Highlighting the Contributors
Warning: Heavy use of exclamation points incoming.
@bmakuh submitted a bunch of pull requests for some long-standing improvements that needed to be made, including renaming our output filenames from .wasm
to .gr.wasm
and adding support for trailing commas in pretty much every data structure!
@ohana54 added many much-needed standard library methods, like flatMap
/find
/findIndex
for Lists and filter
/reject
for Maps, while also cleaning up our standard library tests!
@fa7ad cleaned up a massive if-else chain with a constant pattern match (now that we support them) and wrote our isnt
operator to check if two values aren’t physically equal!
@lvaniscak implemented find
and findIndex
methods in our Array standard library to match the List API!
@clovis1122 wrote Array.fill
and Array.fillRange
methods for the standard library!
@MScheibel sent a pull request for the Array.count
method in the standard library… and it was their first Pull Request ever!!
@miguelcarvalho13 showed up and wrote an entire Queue implementation for our standard library. We’re lining up to use it!
@Dony477 added product
methods for both Lists and Arrays to generate cartesian products of tuples! Again, this was their first pull request. Color me impressed!

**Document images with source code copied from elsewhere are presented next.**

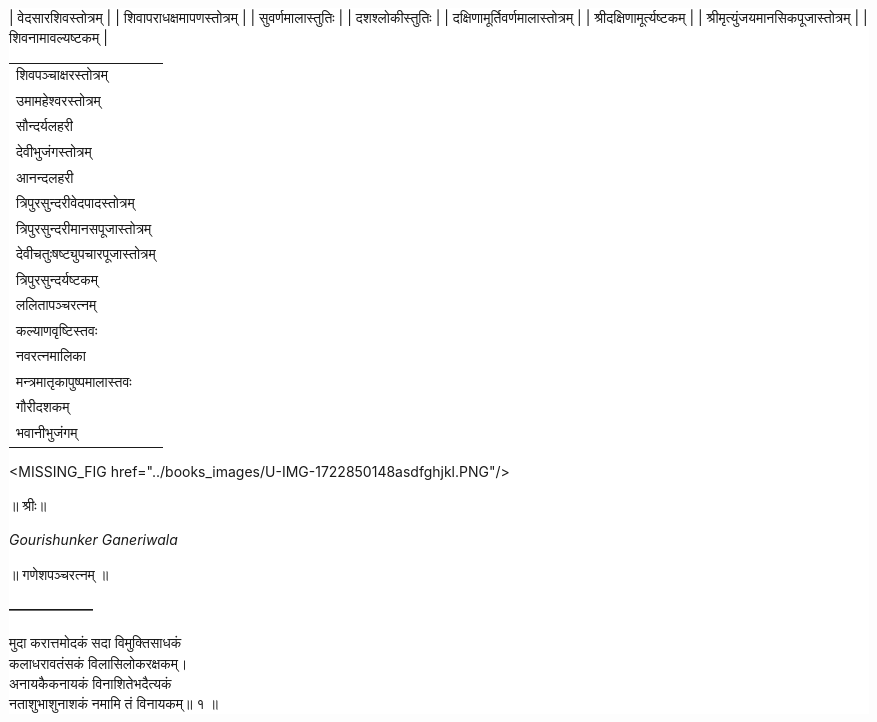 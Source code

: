 | वेदसारशिवस्तोत्रम्                |
| शिवापराधक्षमापणस्तोत्रम्          |
| सुवर्णमालास्तुतिः                 |
| दशश्लोकीस्तुतिः                   |
| दक्षिणामूर्तिवर्णमालास्तोत्रम्    |
| श्रीदक्षिणामूर्त्यष्टकम्          |
| श्रीमृत्युंजयमानसिकपूजास्तोत्रम् |
| शिवनामावल्यष्टकम्                 |

|                                  |
|----------------------------------|
| शिवपञ्चाक्षरस्तोत्रम्            |
| उमामहेश्वरस्तोत्रम्              |
| सौन्दर्यलहरी                     |
| देवीभुजंगस्तोत्रम्              |
| आनन्दलहरी                        |
| त्रिपुरसुन्दरीवेदपादस्तोत्रम्    |
| त्रिपुरसुन्दरीमानसपूजास्तोत्रम्  |
| देवीचतुःषष्ट्युपचारपूजास्तोत्रम् |
| त्रिपुरसुन्दर्यष्टकम्            |
| ललितापञ्चरत्नम्                  |
| कल्याणवृष्टिस्तवः                |
| नवरत्नमालिका                     |
| मन्त्रमातृकापुष्पमालास्तवः       |
| गौरीदशकम्                        |
| भवानीभुजंगम्                     |

           
<MISSING_FIG href="../books_images/U-IMG-1722850148asdfghjkl.PNG"/>

॥ श्रीः॥  

*Gourishunker Ganeriwala*  

॥ गणेशपञ्चरत्नम् ॥

**——————**

मुदा करात्तमोदकं सदा विमुक्तिसाधकं  
कलाधरावतंसकं विलासिलोकरक्षकम्।  
अनायकैकनायकं विनाशितेभदैत्यकं  
नताशुभाशुनाशकं नमामि तं विनायकम्॥ १ ॥
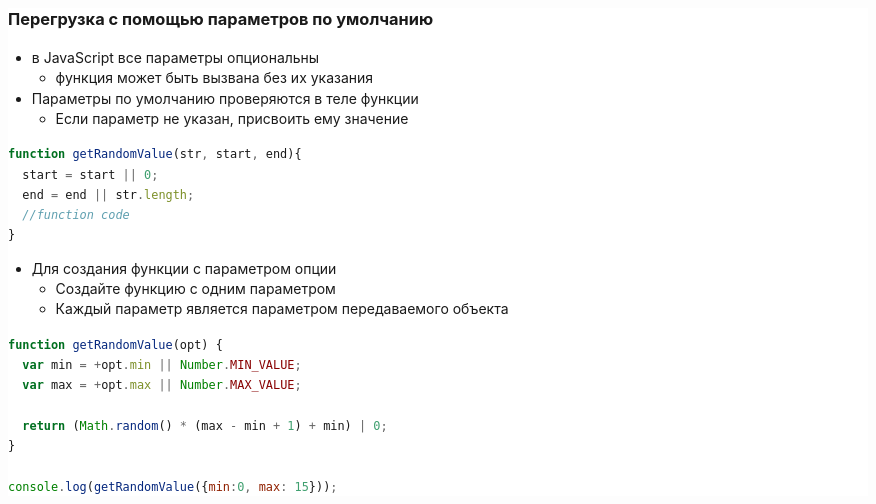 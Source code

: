 ### Перегрузка с помощью параметров по умолчанию
- в JavaScript все параметры опциональны
  - функция может быть вызвана без их указания
- Параметры по умолчанию проверяются в теле функции
  - Если параметр не указан, присвоить ему значение

```js
function getRandomValue(str, start, end){
  start = start || 0;
  end = end || str.length;
  //function code
}
```

- Для создания функции с параметром опции
  - Создайте функцию с одним параметром
  - Каждый параметр является параметром передаваемого объекта

```js
function getRandomValue(opt) {
  var min = +opt.min || Number.MIN_VALUE;
  var max = +opt.max || Number.MAX_VALUE;

  return (Math.random() * (max - min + 1) + min) | 0;
}

console.log(getRandomValue({min:0, max: 15}));

```
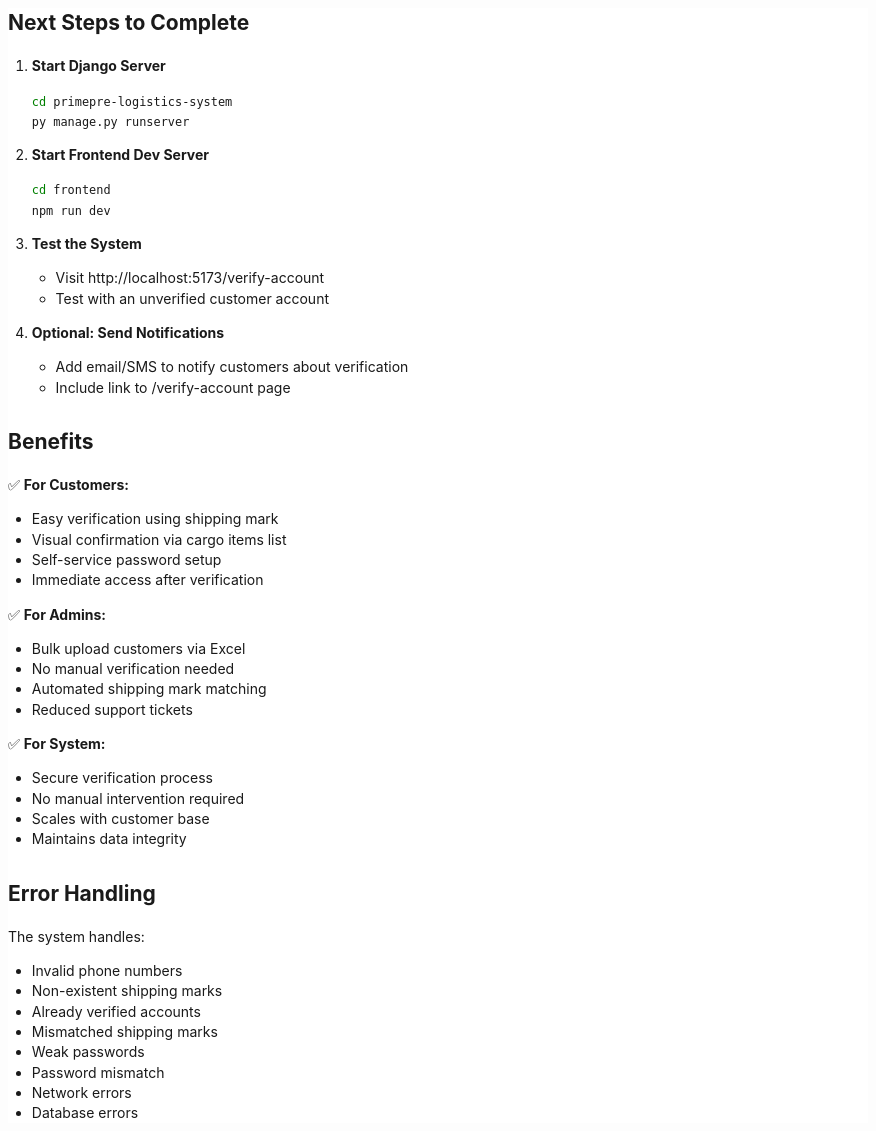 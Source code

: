 ## Next Steps to Complete

1. **Start Django Server**
   ```bash
   cd primepre-logistics-system
   py manage.py runserver
   ```

2. **Start Frontend Dev Server**
   ```bash
   cd frontend
   npm run dev
   ```

3. **Test the System**
   - Visit http://localhost:5173/verify-account
   - Test with an unverified customer account

4. **Optional: Send Notifications**
   - Add email/SMS to notify customers about verification
   - Include link to /verify-account page

## Benefits

✅ **For Customers:**
- Easy verification using shipping mark
- Visual confirmation via cargo items list
- Self-service password setup
- Immediate access after verification

✅ **For Admins:**
- Bulk upload customers via Excel
- No manual verification needed
- Automated shipping mark matching
- Reduced support tickets

✅ **For System:**
- Secure verification process
- No manual intervention required
- Scales with customer base
- Maintains data integrity

## Error Handling

The system handles:
- Invalid phone numbers
- Non-existent shipping marks
- Already verified accounts
- Mismatched shipping marks
- Weak passwords
- Password mismatch
- Network errors
- Database errors

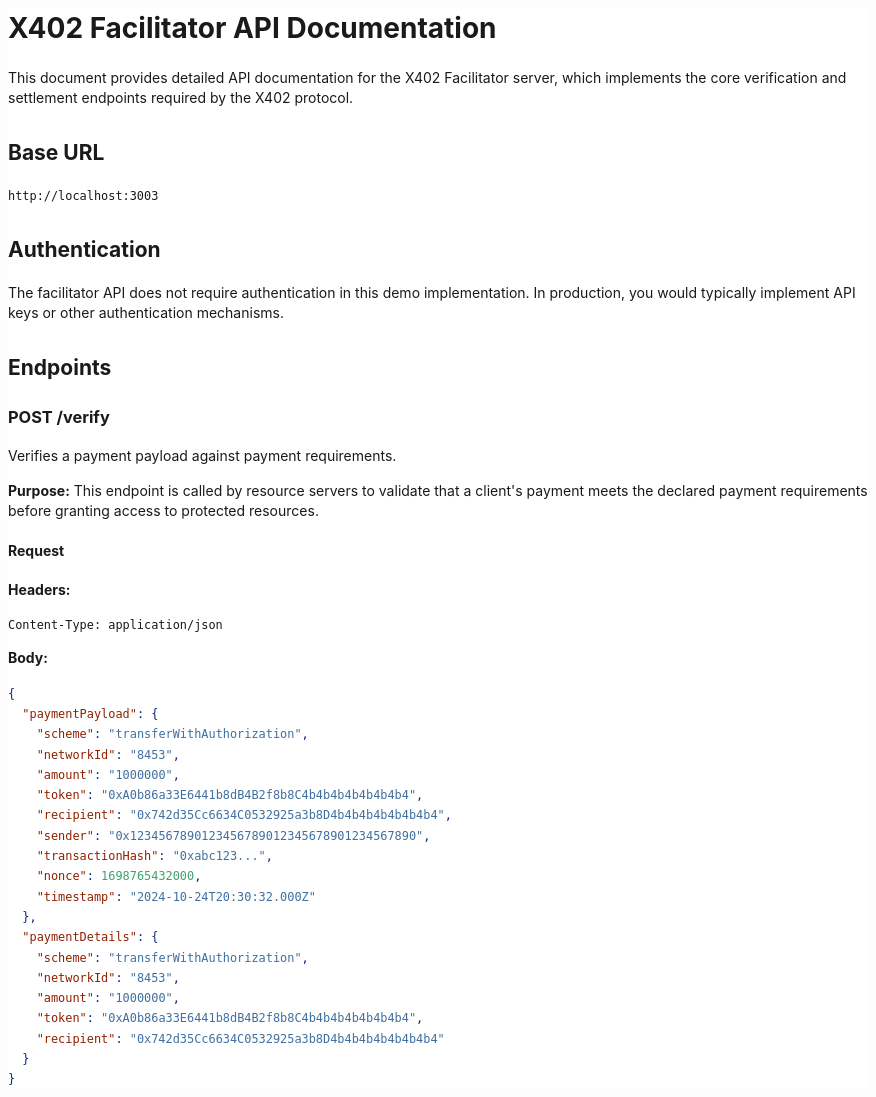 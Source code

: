# X402 Facilitator API Documentation

This document provides detailed API documentation for the X402 Facilitator server, which implements the core verification and settlement endpoints required by the X402 protocol.

## Base URL

```
http://localhost:3003
```

## Authentication

The facilitator API does not require authentication in this demo implementation. In production, you would typically implement API keys or other authentication mechanisms.

## Endpoints

### POST /verify

Verifies a payment payload against payment requirements.

**Purpose:** This endpoint is called by resource servers to validate that a client's payment meets the declared payment requirements before granting access to protected resources.

#### Request

**Headers:**
```
Content-Type: application/json
```

**Body:**
```json
{
  "paymentPayload": {
    "scheme": "transferWithAuthorization",
    "networkId": "8453",
    "amount": "1000000",
    "token": "0xA0b86a33E6441b8dB4B2f8b8C4b4b4b4b4b4b4b4",
    "recipient": "0x742d35Cc6634C0532925a3b8D4b4b4b4b4b4b4b4",
    "sender": "0x1234567890123456789012345678901234567890",
    "transactionHash": "0xabc123...",
    "nonce": 1698765432000,
    "timestamp": "2024-10-24T20:30:32.000Z"
  },
  "paymentDetails": {
    "scheme": "transferWithAuthorization",
    "networkId": "8453",
    "amount": "1000000",
    "token": "0xA0b86a33E6441b8dB4B2f8b8C4b4b4b4b4b4b4b4",
    "recipient": "0x742d35Cc6634C0532925a3b8D4b4b4b4b4b4b4b4"
  }
}
```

@tmphey contributed List.take
, List.takeWhile
, and List.sub
methods to the standard library, in service of future work on sorting methods. They even contributed the website documentation for these!
@ng-marcus exploded onto the scene and added language server protocol support to the Grain CLI and then went on to implement it in our VSCode extension! We now have inline errors and code lenses in VSCode, which is absolutely mind-blowing! We are also excited to have Marcus as a direct contributor on the grain-language-server project.
So Many Thanks
The amount of energy around the Grain project in October was astounding. Even though I was unavailable most of the month, I was watching the pull requests roll in while Oscar reviewed and guided everyone to get contributions merged.
When I finally had a chance to catch up, it took me a full day to review everything submitted throughout the month and my git pull
actually pulled down more than 100 commits. That is mind-blowing for such an early stage project!
I can’t thank everyone enough for this, and I really hope y’all continue to contribute. Or if you haven’t contributed yet, feel free to join our Discord and we can guide you to landing some code of your own.
Version 0.2.0 - Amaranth
All of this work was instrumental in our latest release: Grain v0.2.0, codenamed Amaranth. We encourage you to clone the project and try it out today!